A method for making an array of carbon nanotubes includes the steps of: (a) providing a substrate having a first surface and a second surface opposite to the first surface; (b) forming a catalyst film on the first surface of the substrate; (c) flowing a mixture of a carrier gas and a carbon source gas over the catalyst film; (d) generating a laser beam using a galvanometric scanning system, directing the laser beam toward/on one of the first surface and the second surface to locally heat the catalyst film to a predetermined temperature; and (e) growing an array of the carbon nanotubes from the substrate.

Description

RELATED APPLICATIONS

This application is related to commonly-assigned applications entitled, “LASER-BASED METHOD FOR GROWING ARRAY OF CARBON NANOTUBES”, filed Nov. 2, 2007 Ser. No. 11/982/669; “LASER-BASED METHOD FOR GROWING ARRAY OF CARBON NANOTUBES”, Nov. 2, 2007 Ser. No. 11/982,517; “LASER-BASED METHOD FOR GROWING ARRAY OF CARBON NANOTUBES”, filed Nov. 2, 2007 Ser. No. 11/982,667; “LASER-BASED METHOD FOR GROWING AN ARRAY OF CARBON NANOTUBES”, filed Nov. 2, 2007 Ser. No. 11/982,489; “LASER-BASED METHOD FOR MAKING FIELD EMISSION CATHODE”, filed Nov. 2, 2007 Ser. No. 11/982,674; “LASER-BASED METHOD FOR MAKING FIELD EMISSION CATHODE”, filed Nov. 2, 2007 Ser. No. 11/982,486. Disclosures of the above-identified applications are incorporated herein by reference.

BACKGROUND

1. Field of the Invention

The invention relates generally to methods for growing carbon nanotubes and, particularly, to a laser-based method for growing an array of carbon nanotubes.

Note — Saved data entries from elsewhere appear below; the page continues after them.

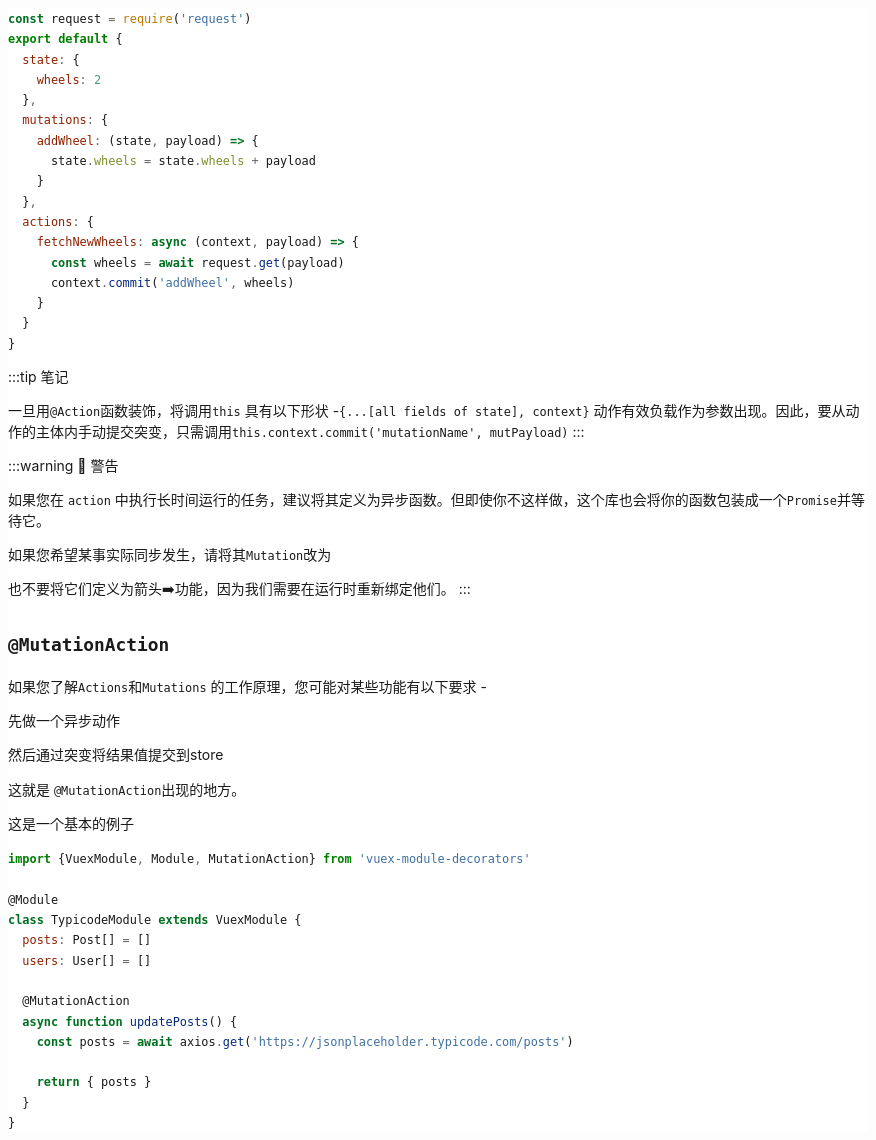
 ```js
const request = require('request')
export default {
  state: {
    wheels: 2
  },
  mutations: {
    addWheel: (state, payload) => {
      state.wheels = state.wheels + payload
    }
  },
  actions: {
    fetchNewWheels: async (context, payload) => {
      const wheels = await request.get(payload)
      context.commit('addWheel', wheels)
    }
  }
}
```

:::tip
笔记

一旦用`@Action`函数装饰，将调用`this` 具有以下形状 -`{...[all fields of state], context}` 动作有效负载作为参数出现。因此，要从动作的主体内手动提交突变，只需调用`this.context.commit('mutationName', mutPayload)`
:::

:::warning
🚨️️ 警告

如果您在 `action` 中执行长时间运行的任务，建议将其定义为异步函数。但即使你不这样做，这个库也会将你的函数包装成一个`Promise`并等待它。

如果您希望某事实际同步发生，请将其`Mutation`改为

也不要将它们定义为箭头➡️功能，因为我们需要在运行时重新绑定他们。
:::

## `@MutationAction` 

如果您了解`Actions`和`Mutations` 的工作原理，您可能对某些功能有以下要求 -

先做一个异步动作

然后通过突变将结果值提交到store

这就是 `@MutationAction`出现的地方。

这是一个基本的例子

```js
import {VuexModule, Module, MutationAction} from 'vuex-module-decorators' 

@Module
class TypicodeModule extends VuexModule {
  posts: Post[] = [] 
  users: User[] = [] 

  @MutationAction 
  async function updatePosts() {
    const posts = await axios.get('https://jsonplaceholder.typicode.com/posts')

    return { posts }
  }
}
```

2. Discussion of Related Art

Carbon nanotubes (CNTs) produced by means of arc discharge between graphite rods were first discovered and reported in an article by Sumio Iijima, entitled “Helical Microtubules of Graphitic Carbon” (Nature, Vol. 354, Nov. 7, 1991, pp. 56-58). CNTs are electrically conductive along their length, chemically stable, and capable, individually, of having a very small diameter (much less than 100 nanometers) and large aspect ratios (length/diameter). Due to these and other properties, it has been suggested that CNTs can play an important role in various fields, such as microscopic electronics, field emission devices, thermal interface materials, etc.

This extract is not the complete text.